Sur la période triennale 2015-2017, l'ASN bénéficiera de 30 emplois supplémentaires et les ressources qui lui sont allouées comme celles de l'IRSN sont maintenues : le Gouvernement consent un effort réel dans un contexte budgétaire extrêmement contraint. Il n'en reste pas moins, madame la ministre, que le compte n'y est pas tout à fait, eu égard aux besoins de l'ASN et de l'IRSN tant en emplois – renfort de 95 emplois pour l'une et de 65 emplois pour l'autre – qu'en crédits supplémentaires – accroissement respectif de 21 millions et 15 millions.

Le survol de nos installations nucléaires par des drones l'a encore récemment démontré : la sûreté nucléaire n'est pas un acquis, elle suppose une vigilance de tous les instants.

Pour renforcer les moyens financiers qui leur sont dévolus, l'ASN et l'IRSN ont formulé plusieurs propositions qui visent un financement adapté et adaptable aux enjeux, reposant à la fois sur le budget de l'État et sur une contribution annuelle des exploitants nucléaires fixée par le Parlement. D'autres pays ont choisi cette voie. Pour quelles raisons le Gouvernement s'y refuse-t-il ? Quels engagements alternatifs, précis et contraignants, peut-il prendre pour que ces opérateurs aient accès aux moyens supplémentaires dont ils ont besoin ?

J'en viens au programme 170 « Météorologie », en commençant par saluer la qualité des prévisions et des alertes dont notre population a pu bénéficier lors des récentes intempéries dans le sud du pays. Météo-France a su maintenir un niveau technologique élevé, notamment grâce aux récents investissements dans le supercalculateur implanté sur le site de l'Espace Clément-Ader à Toulouse.

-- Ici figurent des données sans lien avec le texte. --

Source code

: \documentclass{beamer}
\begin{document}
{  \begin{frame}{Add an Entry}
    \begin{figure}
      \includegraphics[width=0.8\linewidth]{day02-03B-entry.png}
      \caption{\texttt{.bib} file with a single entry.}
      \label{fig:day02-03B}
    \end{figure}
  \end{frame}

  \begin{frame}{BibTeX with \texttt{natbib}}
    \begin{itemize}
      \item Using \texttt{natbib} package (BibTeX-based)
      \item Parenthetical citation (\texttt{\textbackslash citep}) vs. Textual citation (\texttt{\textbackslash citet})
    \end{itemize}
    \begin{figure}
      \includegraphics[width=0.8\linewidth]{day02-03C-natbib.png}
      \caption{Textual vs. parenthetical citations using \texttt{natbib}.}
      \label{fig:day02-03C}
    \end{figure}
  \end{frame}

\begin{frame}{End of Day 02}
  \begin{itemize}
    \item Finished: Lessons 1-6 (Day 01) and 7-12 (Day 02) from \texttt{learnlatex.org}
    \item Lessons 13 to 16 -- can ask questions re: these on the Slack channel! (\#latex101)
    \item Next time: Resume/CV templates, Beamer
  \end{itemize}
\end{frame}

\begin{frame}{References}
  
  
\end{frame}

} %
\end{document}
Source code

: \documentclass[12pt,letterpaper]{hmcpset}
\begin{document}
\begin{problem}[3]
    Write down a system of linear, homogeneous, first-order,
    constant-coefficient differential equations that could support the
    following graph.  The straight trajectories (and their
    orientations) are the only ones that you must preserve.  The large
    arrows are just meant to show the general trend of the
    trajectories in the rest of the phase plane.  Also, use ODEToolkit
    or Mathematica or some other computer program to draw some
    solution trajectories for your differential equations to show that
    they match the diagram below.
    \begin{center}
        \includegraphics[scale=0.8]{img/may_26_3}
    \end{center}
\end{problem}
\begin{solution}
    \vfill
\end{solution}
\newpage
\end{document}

Les inquiétudes budgétaires sont toutefois fortes, compte tenu en particulier des enjeux liés à la stratégie de l'open data. Pouvez-vous nous dire, madame la ministre, quel accompagnement vous comptez proposer pour que la transition se fasse en douceur ?

Les crédits des programmes 170 et 181 s'inscrivent dans la continuité des années précédentes mais appellent notre vigilance sur certains points. Nous devons tous garder à l'esprit qu'il ne faut pas ajouter de la peur à la peur. Notre civilisation a déjà son lot de préoccupations. Comme l'écrivait Jean de La Fontaine dans la morale de la fable Le renard et les poulets d'Inde : « Le trop d'attention qu'on a pour le danger Fait le plus souvent qu'on y tombe ». Nous recommandons, le groupe RRDP et moi-même, l'adoption de ces crédits.